[R-sig-ME] p-values vs likelihood ratios

Mon Feb 21 15:18:43 CET 2011

> -----Mensaje original-----
> De: r-sig-mixed-models-bounces at r-project.org 
> [mailto:r-sig-mixed-models-bounces at r-project.org] En nombre 
> de Ben Bolker
> Enviado el: lunes, 21 de febrero de 2011 14:25
> Para: r-sig-mixed-models at r-project.org
> Asunto: Re: [R-sig-ME] p-values vs likelihood ratios
> 
> -----BEGIN PGP SIGNED MESSAGE-----
> Hash: SHA1
> 
> On 11-02-21 12:09 AM, Mike Lawrence wrote:
> > Hi folks,
> > 
> > I've noticed numerous posts here that discuss the 
> appropriateness of 
> > p-values obtained by one method or another in the context of mixed 
> > effects modelling. Following these discussions, I have an 
> observation
> > (mini-rant) then a question.
> > 
> > First the observation:
> > 
> > I am not well versed in the underlying mathematical 
> mechanics of mixed 
> > effects modelling, but I would like to suggest that the apparent 
> > difficulty of determining appropriate p-values itself may be a sign 
> > that something is wrong with the whole idea of using mixed effects 
> > modelling as a means of implementing a null-hypothesis testing 
> > approach to data analysis. That is, despite the 
> tradition-based fetish 
> > for p-values generally encountered in the peer-review process, null 
> > hypothesis significance testing itself is inappropriate for 
> most cases 
> > of data analysis. p-values are for politicians; they help inform 
> > one-off decisions by fixing the rate at which one specific type of 
> > decision error will occur (notably ignoring other types of decision 
> > errors). Science on the other hand is a cumulative process that is 
> > harmed by dichotmized and incomplete representation of the data as 
> > null-rejected/fail-to-reject-the-null. Data analysis in 
> science should 
> > be about quantifying and comparing evidence between models of the 
> > process that generated the data. My impression is that the 
> likelihood 
> > ratio (n.b. not likelihood ratio *test*) is an easily computed 
> > quantity that facilitates quantitative representation of such 
> > comparison of evidence.
> 
>   Yes, although I don't personally think there's anything 
> fundamentally wrong with p values when used properly (I know 
> Royall (1993) states that even in the Fisherian 'strength of 
> evidence' framework they are flawed ...)
> 
> > 
> > Now the question:
> > 
> > Am I being naive in thinking that there are no nuances to the 
> > computation of likelihood ratios and appropriateness of their 
> > interpretation in the mixed effects modelling context?

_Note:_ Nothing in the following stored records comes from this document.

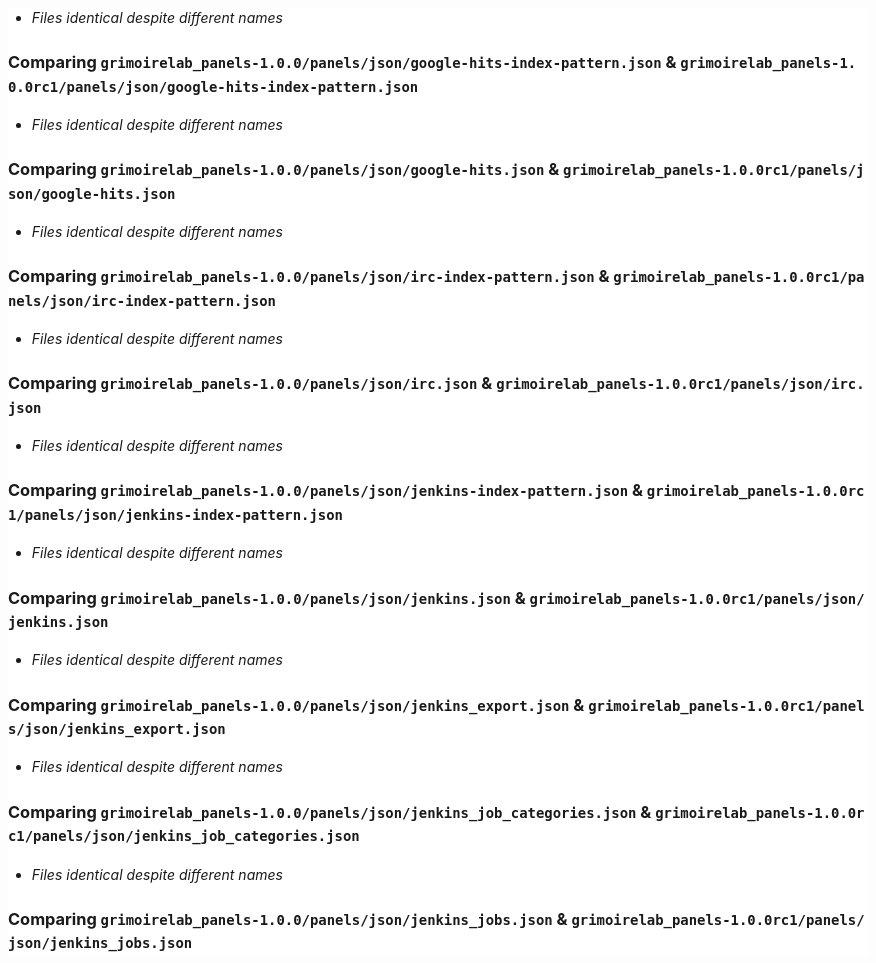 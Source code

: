  * *Files identical despite different names*

### Comparing `grimoirelab_panels-1.0.0/panels/json/google-hits-index-pattern.json` & `grimoirelab_panels-1.0.0rc1/panels/json/google-hits-index-pattern.json`

 * *Files identical despite different names*

### Comparing `grimoirelab_panels-1.0.0/panels/json/google-hits.json` & `grimoirelab_panels-1.0.0rc1/panels/json/google-hits.json`

 * *Files identical despite different names*

### Comparing `grimoirelab_panels-1.0.0/panels/json/irc-index-pattern.json` & `grimoirelab_panels-1.0.0rc1/panels/json/irc-index-pattern.json`

 * *Files identical despite different names*

### Comparing `grimoirelab_panels-1.0.0/panels/json/irc.json` & `grimoirelab_panels-1.0.0rc1/panels/json/irc.json`

 * *Files identical despite different names*

### Comparing `grimoirelab_panels-1.0.0/panels/json/jenkins-index-pattern.json` & `grimoirelab_panels-1.0.0rc1/panels/json/jenkins-index-pattern.json`

 * *Files identical despite different names*

### Comparing `grimoirelab_panels-1.0.0/panels/json/jenkins.json` & `grimoirelab_panels-1.0.0rc1/panels/json/jenkins.json`

 * *Files identical despite different names*

### Comparing `grimoirelab_panels-1.0.0/panels/json/jenkins_export.json` & `grimoirelab_panels-1.0.0rc1/panels/json/jenkins_export.json`

 * *Files identical despite different names*

### Comparing `grimoirelab_panels-1.0.0/panels/json/jenkins_job_categories.json` & `grimoirelab_panels-1.0.0rc1/panels/json/jenkins_job_categories.json`

 * *Files identical despite different names*

### Comparing `grimoirelab_panels-1.0.0/panels/json/jenkins_jobs.json` & `grimoirelab_panels-1.0.0rc1/panels/json/jenkins_jobs.json`
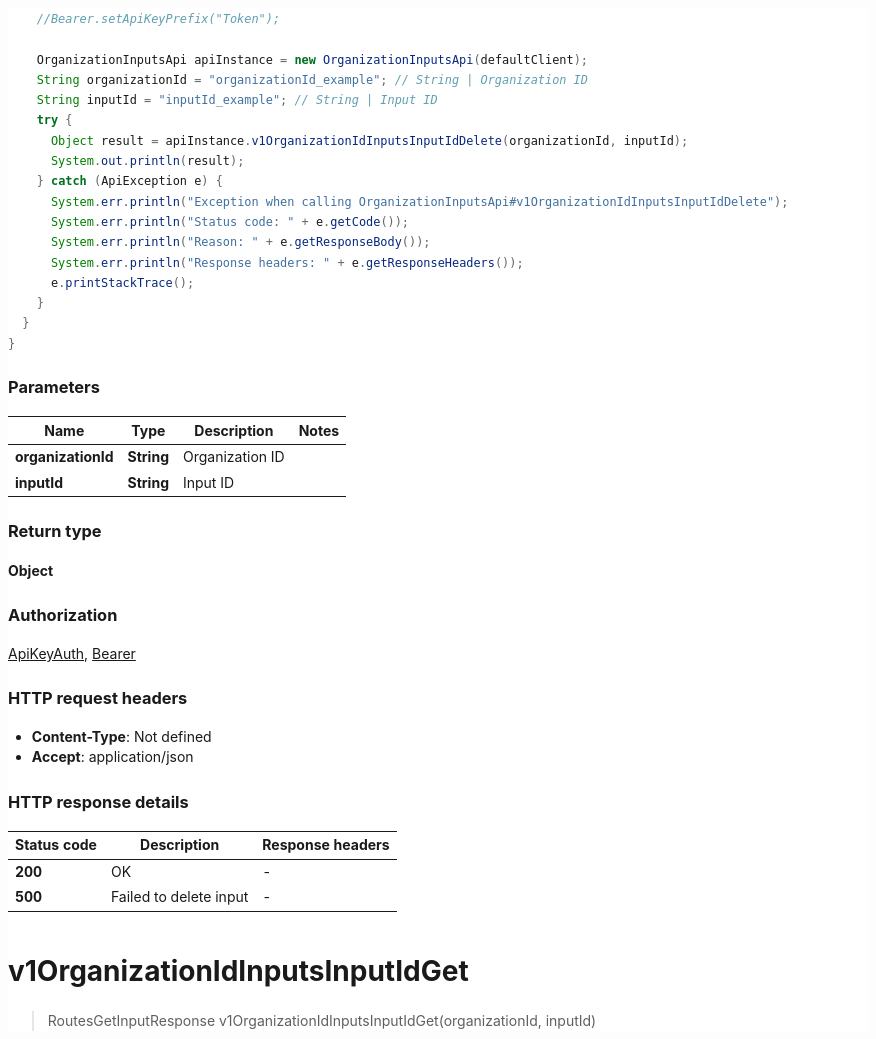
 ```java
    //Bearer.setApiKeyPrefix("Token");

    OrganizationInputsApi apiInstance = new OrganizationInputsApi(defaultClient);
    String organizationId = "organizationId_example"; // String | Organization ID
    String inputId = "inputId_example"; // String | Input ID
    try {
      Object result = apiInstance.v1OrganizationIdInputsInputIdDelete(organizationId, inputId);
      System.out.println(result);
    } catch (ApiException e) {
      System.err.println("Exception when calling OrganizationInputsApi#v1OrganizationIdInputsInputIdDelete");
      System.err.println("Status code: " + e.getCode());
      System.err.println("Reason: " + e.getResponseBody());
      System.err.println("Response headers: " + e.getResponseHeaders());
      e.printStackTrace();
    }
  }
}
```

### Parameters

| Name | Type | Description  | Notes |
|------------- | ------------- | ------------- | -------------|
| **organizationId** | **String**| Organization ID | |
| **inputId** | **String**| Input ID | |

### Return type

**Object**

### Authorization

[ApiKeyAuth](../README.md#ApiKeyAuth), [Bearer](../README.md#Bearer)

### HTTP request headers

 - **Content-Type**: Not defined
 - **Accept**: application/json

### HTTP response details
| Status code | Description | Response headers |
|-------------|-------------|------------------|
| **200** | OK |  -  |
| **500** | Failed to delete input |  -  |

<a id="v1OrganizationIdInputsInputIdGet"></a>
# **v1OrganizationIdInputsInputIdGet**
> RoutesGetInputResponse v1OrganizationIdInputsInputIdGet(organizationId, inputId)

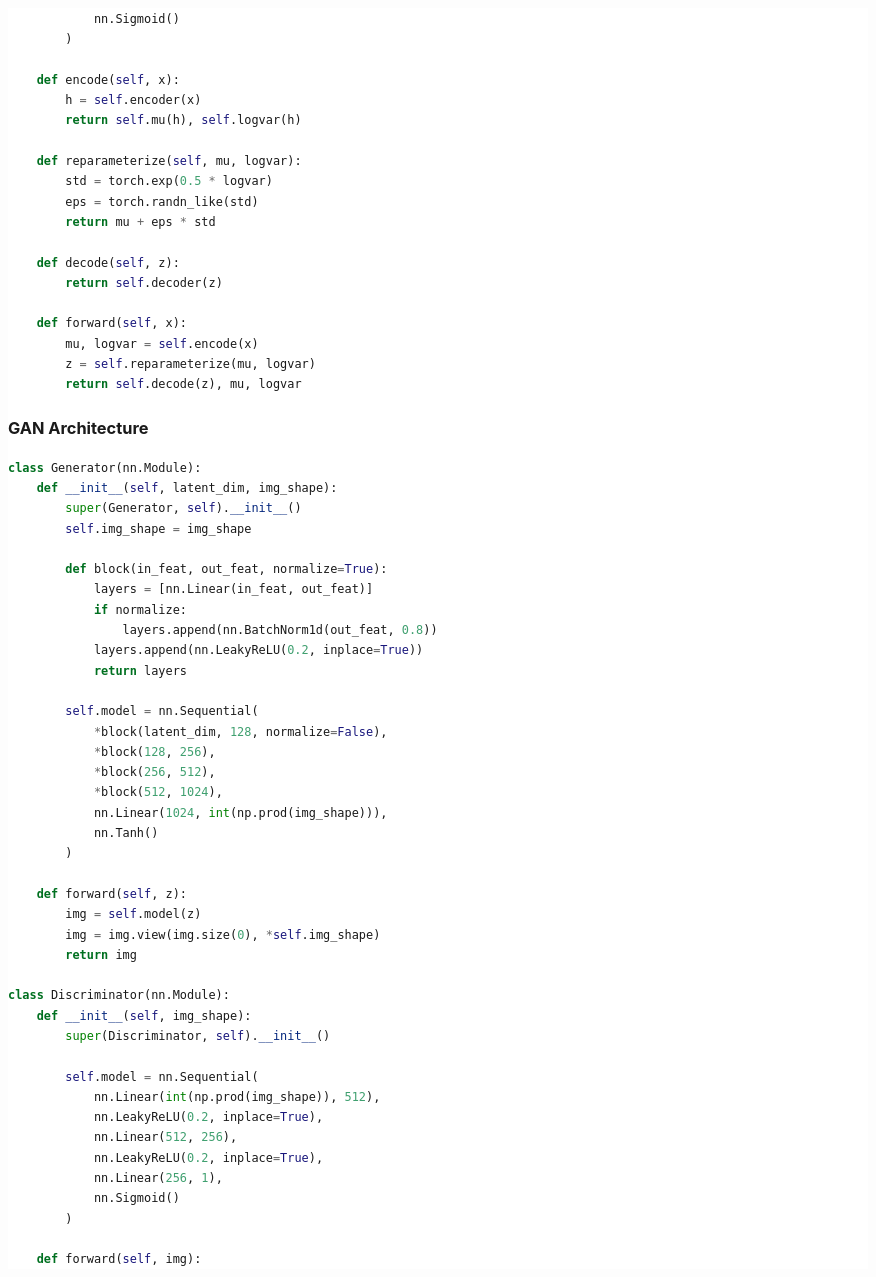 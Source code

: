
 ```python
            nn.Sigmoid()
        )
    
    def encode(self, x):
        h = self.encoder(x)
        return self.mu(h), self.logvar(h)
    
    def reparameterize(self, mu, logvar):
        std = torch.exp(0.5 * logvar)
        eps = torch.randn_like(std)
        return mu + eps * std
    
    def decode(self, z):
        return self.decoder(z)
    
    def forward(self, x):
        mu, logvar = self.encode(x)
        z = self.reparameterize(mu, logvar)
        return self.decode(z), mu, logvar
```

### GAN Architecture
```python
class Generator(nn.Module):
    def __init__(self, latent_dim, img_shape):
        super(Generator, self).__init__()
        self.img_shape = img_shape
        
        def block(in_feat, out_feat, normalize=True):
            layers = [nn.Linear(in_feat, out_feat)]
            if normalize:
                layers.append(nn.BatchNorm1d(out_feat, 0.8))
            layers.append(nn.LeakyReLU(0.2, inplace=True))
            return layers
        
        self.model = nn.Sequential(
            *block(latent_dim, 128, normalize=False),
            *block(128, 256),
            *block(256, 512),
            *block(512, 1024),
            nn.Linear(1024, int(np.prod(img_shape))),
            nn.Tanh()
        )
    
    def forward(self, z):
        img = self.model(z)
        img = img.view(img.size(0), *self.img_shape)
        return img

class Discriminator(nn.Module):
    def __init__(self, img_shape):
        super(Discriminator, self).__init__()
        
        self.model = nn.Sequential(
            nn.Linear(int(np.prod(img_shape)), 512),
            nn.LeakyReLU(0.2, inplace=True),
            nn.Linear(512, 256),
            nn.LeakyReLU(0.2, inplace=True),
            nn.Linear(256, 1),
            nn.Sigmoid()
        )
    
    def forward(self, img):
```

To provide 
> > fodder for criticism, here are a few ways in which I 
> imagine computing 
> > then interpreting likelihood ratios:
> > 
> > Evaluation of evidence for or against a fixed effect:
> > m0 = lmer( dv ~ (1|rand) + 1 )
> > m1 = lmer( dv ~ (1|rand) + iv )
> > AIC(m0)-AIC(m1)
> > 
> > Evaluation of evidence for or against an interaction 
> between two fixed effects:
> > m0 = lmer( dv ~ (1|rand) + iv1 + iv2 )
> > m1 = lmer( dv ~ (1|rand) + iv1 + iv2 + iv1:iv2 )
> > AIC(m0)-AIC(m1)
> > 
> > Evaluation of evidence for or against a random effect:
> > m0 = lmer( dv ~ (1|rand1) + 1 )
> > m1 = lmer( dv ~ (1|rand1) + (1|rand2) + 1 )
> > AIC(m0)-AIC(m1)
> > 
> > Evaluation of evidence for or against correlation between the 
> > intercept and slope of a fixed effect that is allowed to 
> vary within 
> > levels of the random effect:
> > m0 = lmer( dv ~ (1+iv|rand) + iv )
> > m1 = lmer( dv ~ (1|rand) + (0+iv|rand) + iv )
> > AIC(m0)-AIC(m1)
> > 
> > Certainly I've already encountered uncertainty in this approach in 
> > that I'm unsure whether AIC() or BIC() is more appropriate for 
> > correcting the likelihood estimates to account for the differential 
> > complexity of the models involved in these types of 
> comparisons. I get 
> > the impression that both corrections were developed in the 
> context of 
> > exploratory research where model selection involves many models 
> > involving multiple usually observed variables (vs 
> manipulated), so I 
> > don't have a good understanding of how their different 
> > derivations/intentions apply to this simpler context of 
> comparing two 
> > nested models to determine evidence for a specific effect 
> of interest.
> > 
> > I would greatly appreciate any thoughts on this AIC/BIC 
> issue, or any 
> > other complexities that I've overlooked in my proscription 
> to abandon 
> > p-values in favor of the likelihood ratio (at least, for all 
> > non-decision-making scientific applications of data analysis).
> 
>   I don't see why you're using AIC differences here.  If you 
> want to test hypotheses, you should use the likelihood ratio 
> (with or without ascribing a p-value to it)!  The AIC was 
> designed to estimate the expected predictive accuracy of a 
> model on out-of-sample data (as measured by the 
> Kullback-Leibler distance); the BIC is designed to 
> approximate the probability that a model is the 'true' model. 
>  AIC is a shortcut that is strongly favored by ecologists 
> (among others) because it is easy, but it does not do what 
> they are usually trying to do and what I see you trying to do 
> above, i.e. test for evidence of an effect.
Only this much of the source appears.